Par acte sous seing privé une SNC a donné à bail à une autre société des locaux à usage mixte de commerce et d'habitation.

Cette dernière a par la suite cédé son droit au bail à une autre société, qui l'a cédé à son tour.

La dernière cessionnaire a assigné la bailleresse et la société cédante afin qu'elles soient condamnées à réaliser des travaux de remise en état dans la partie habitation des lieux loués. La bailleresse a alors demandé reconventionnellement que les travaux soient mis à la charge des preneurs et que soit prononcée la résiliation judiciaire du bail pour défaut d'entretien des locaux.

La SNC fait grief à l'arrêt de la débouter de sa demande de résiliation du bail.

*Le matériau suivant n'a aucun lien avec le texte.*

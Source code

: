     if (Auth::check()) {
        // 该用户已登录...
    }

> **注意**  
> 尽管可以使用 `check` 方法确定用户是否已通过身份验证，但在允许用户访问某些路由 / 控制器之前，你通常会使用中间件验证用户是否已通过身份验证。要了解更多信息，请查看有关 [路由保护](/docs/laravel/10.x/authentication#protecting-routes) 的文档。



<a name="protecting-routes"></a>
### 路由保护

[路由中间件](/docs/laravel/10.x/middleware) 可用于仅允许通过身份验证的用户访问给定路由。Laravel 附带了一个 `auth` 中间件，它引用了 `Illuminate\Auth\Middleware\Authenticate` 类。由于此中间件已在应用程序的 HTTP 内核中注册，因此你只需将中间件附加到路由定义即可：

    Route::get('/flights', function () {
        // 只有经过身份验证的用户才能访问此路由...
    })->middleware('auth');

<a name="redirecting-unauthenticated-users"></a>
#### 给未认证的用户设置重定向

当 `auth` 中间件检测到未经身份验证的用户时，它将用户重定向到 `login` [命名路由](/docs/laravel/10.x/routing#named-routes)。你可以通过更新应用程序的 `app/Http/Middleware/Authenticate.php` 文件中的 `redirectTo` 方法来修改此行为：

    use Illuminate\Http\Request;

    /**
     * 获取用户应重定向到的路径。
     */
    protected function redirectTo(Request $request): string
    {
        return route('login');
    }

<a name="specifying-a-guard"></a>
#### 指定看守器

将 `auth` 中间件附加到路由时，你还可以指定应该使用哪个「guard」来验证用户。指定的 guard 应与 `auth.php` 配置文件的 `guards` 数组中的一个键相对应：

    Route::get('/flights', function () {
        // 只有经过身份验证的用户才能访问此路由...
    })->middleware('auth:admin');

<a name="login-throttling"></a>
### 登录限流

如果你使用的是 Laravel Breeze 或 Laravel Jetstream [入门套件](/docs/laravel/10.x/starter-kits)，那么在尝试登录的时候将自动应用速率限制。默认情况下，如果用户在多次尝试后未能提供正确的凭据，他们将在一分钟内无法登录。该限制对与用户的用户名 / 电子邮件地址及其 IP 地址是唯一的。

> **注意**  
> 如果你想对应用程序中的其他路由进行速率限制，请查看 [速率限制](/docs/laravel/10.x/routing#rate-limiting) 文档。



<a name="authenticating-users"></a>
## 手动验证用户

Cette solution est confirmée.

En effet, qu'ayant relevé, par motifs propres et adoptés, que l'état actuel de vétusté de l'appartement avait été constaté avant que la société demanderesse eût pris possession des lieux et que les dégradations en cause ne pouvaient dès lors lui être imputées, la cour d'appel en a exactement déduit que, si cette société était contractuellement tenue en vertu du contrat de cession de bail des obligations de la société cédante, il ne pouvait lui être reproché à faute par le bailleur pour obtenir la résiliation du bail des manquements des précédents preneurs.